A participação em programas específicos de educação executiva deverá estar presente, para desenvolvimento das capacidades de gestão dos nomeados. 

Um quarto elemento é o recurso ao concurso público, mais moroso e oneroso, situação em que se deverá contemplar igualmente a contratação de gestores portugueses no exterior, e até a contratação de gestores de unidades de saúde de outras nacionalidades, criando um campo mais amplo de recrutamento.

Segundo tópico, relançar as Parcerias Público-Privadas

O segundo assunto é a possibilidade de se retomarem Parcerias Público – Privadas (PPP) para a gestão de unidades do SNS, tal como anunciado recentemente em entrevista. As PPP são um instrumento à disposição do SNS, e como tal não deve ser excluída a sua utilização, se e quando for vantajoso. 

Com um processo de atribuição da PPP que seja concorrencial, torna-se mais fácil assegurar que há essa vantagem, em termos assistenciais e em termos de despesa para o Estado. Se não houver essa vantagem, o Estado pode sempre optar por não atribuir o contrato da PPP. Dito isto, a criação de qualquer PPP é um processo demorado, e tem de resultado num contrato bem elaborado.

Existe atualmente apenas uma PPP com gestão das atividades clínicas, no Hospital de Cascais, tendo sido terminadas as outras três que existiram durante 10 anos (Braga, Vila Franca de Xira e Loures). As PPP referentes à infraestrutura física destes três últimos hospitais continuam a existir, uma vez que desde o momento inicial tinham um horizonte mais alargado que as PPP para a gestão das atividades clínicas.

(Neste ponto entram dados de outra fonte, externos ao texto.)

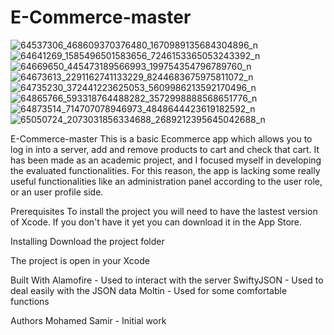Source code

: # E-Commerce-master

![64537306_468609370376480_1670989135684304896_n](https://user-images.githubusercontent.com/53972048/67865218-9f877480-fb2f-11e9-88e2-a97ed055d6ad.png)
![64641269_1585496501583656_7246153365053243392_n](https://user-images.githubusercontent.com/53972048/67865220-9f877480-fb2f-11e9-9309-b26d1d6ec754.png)
![64669650_445473189566993_199754354796789760_n](https://user-images.githubusercontent.com/53972048/67865222-9f877480-fb2f-11e9-866c-4ebdd66ab226.png)
![64673613_2291162741133229_8244683675975811072_n](https://user-images.githubusercontent.com/53972048/67865224-a0200b00-fb2f-11e9-9f02-6f665fd596c3.png)
![64735230_372441223625053_5609986213592170496_n](https://user-images.githubusercontent.com/53972048/67865225-a0200b00-fb2f-11e9-8d04-c5f0c369dbdd.png)
![64865766_593318764488282_3572998888568651776_n](https://user-images.githubusercontent.com/53972048/67865227-a0b8a180-fb2f-11e9-8ef5-bbc614c89bc9.png)
![64873514_714707078946973_4848644423619182592_n](https://user-images.githubusercontent.com/53972048/67865231-a0b8a180-fb2f-11e9-84d8-d3d355da9786.png)
![65050724_2073031856334688_2689212395645042688_n](https://user-images.githubusercontent.com/53972048/67865235-a2826500-fb2f-11e9-8564-767c98ea167d.png)


E-Commerce-master
This is a basic Ecommerce app which allows you to log in into a server, add and remove products to cart and check that cart. It has been made as an academic project, and I focused myself in developing the evaluated functionalities. For this reason, the app is lacking some really useful functionalities like an administration panel according to the user role, or an user profile side.


Prerequisites
To install the project you will need to have the lastest version of Xcode. If you don't have it yet you can download it in the App Store.

Installing
Download the project folder

The project is open in your Xcode

Built With
Alamofire - Used to interact with the server
SwiftyJSON - Used to deal easily with the JSON data
Moltin - Used for some comfortable functions

Authors
Mohamed Samir - Initial work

Esta característica é importante para se compreender melhor o que sejam as intenções do Governo. Ao falar-se de PPP para gestão no SNS, há diferentes alternativas: a gestão de uma ULS como um todo (incluindo por isso hospitais e cuidados de saúde primários) ou a gestão de um hospital (ou centro hospitalar) de uma ULS. 

A ULS poderá ter também, ou não, unidades de saúde familiar modelo C, e como tal geridas com contrato com um parceiro privado.  

O hospital poderá, ou não, ter uma PPP para a gestão da infraestrutura física. As configurações que podem surgir são várias, e com consequências diferentes em termos das necessidades de regras contratuais. Assim, consoante a unidade concreta do SNS, deverá ser estabelecido um contrato eventualmente diferente.

O processo de concurso para escolha do parceiro privado e depois a negociação exata dos termos contratuais (preço, penalizações em caso de incumprimento, indicadores de qualidade assistencial a serem cumpridos, etc.) é longo e com custos significativos para as partes envolvidas, Estado e candidatos (sendo que todos menos um terão um custo de preparação de propostas que não será recuperado). 

Para que este processo concorrencial de atribuição da PPP funcione será necessário ter mais concorrentes interessados que contratos de PPP a serem atribuídos. 

Se houver quatro PPP a concurso, e apenas três interessados em cada um quer apenas uma PPP, dificilmente haverá concorrência, e a eventual vantagem de gestão do sector privado face ao sector público dificilmente será passada para o sector público através de um preço mais baixo proposto pela entidade privada. 

Se cada parceiro privado quiser ter pelo menos 2 PPP, retoma-se o grau de concorrência necessário para a adjudicação por concurso de cada PPP gerar mais vantagens para o SNS. 

Ter um número grande de PPP ao mesmo tempo, sem avaliar quantas delas são interessantes para o conjunto dos operadores privados, nacionais e eventualmente internacionais, será arriscar a que haja manutenção de gestão pública por falta de candidatos privados interessantes.

Assim, a complexidade inerente às várias configurações possíveis, aliada à necessidade de ter mais concorrentes que PPP a atribuir, sugere que dificilmente se lançarão simultaneamente mais de três ou quatro concursos. 

O interesse das entidades privadas poderá não ser muito, sobretudo se anteciparem que o ciclo político terá probabilidade razoável de não dar tempo suficiente para o atual Governo lance e conclua o processo de seleção do parceiro privado. Caso em que essa expectativa é ela própria geradora de menores resultados para a PPP. 

É importante que a discussão se venha a centrar também nas partes técnicas do estabelecimento de PPP, e não unicamente no princípio de ter ou não ter gestão privada no Serviço Nacional de Saúde). 

Ou seja, é uma discussão mais exigente para os partidos políticos do que apenas manifestarem-se a favor ou contra.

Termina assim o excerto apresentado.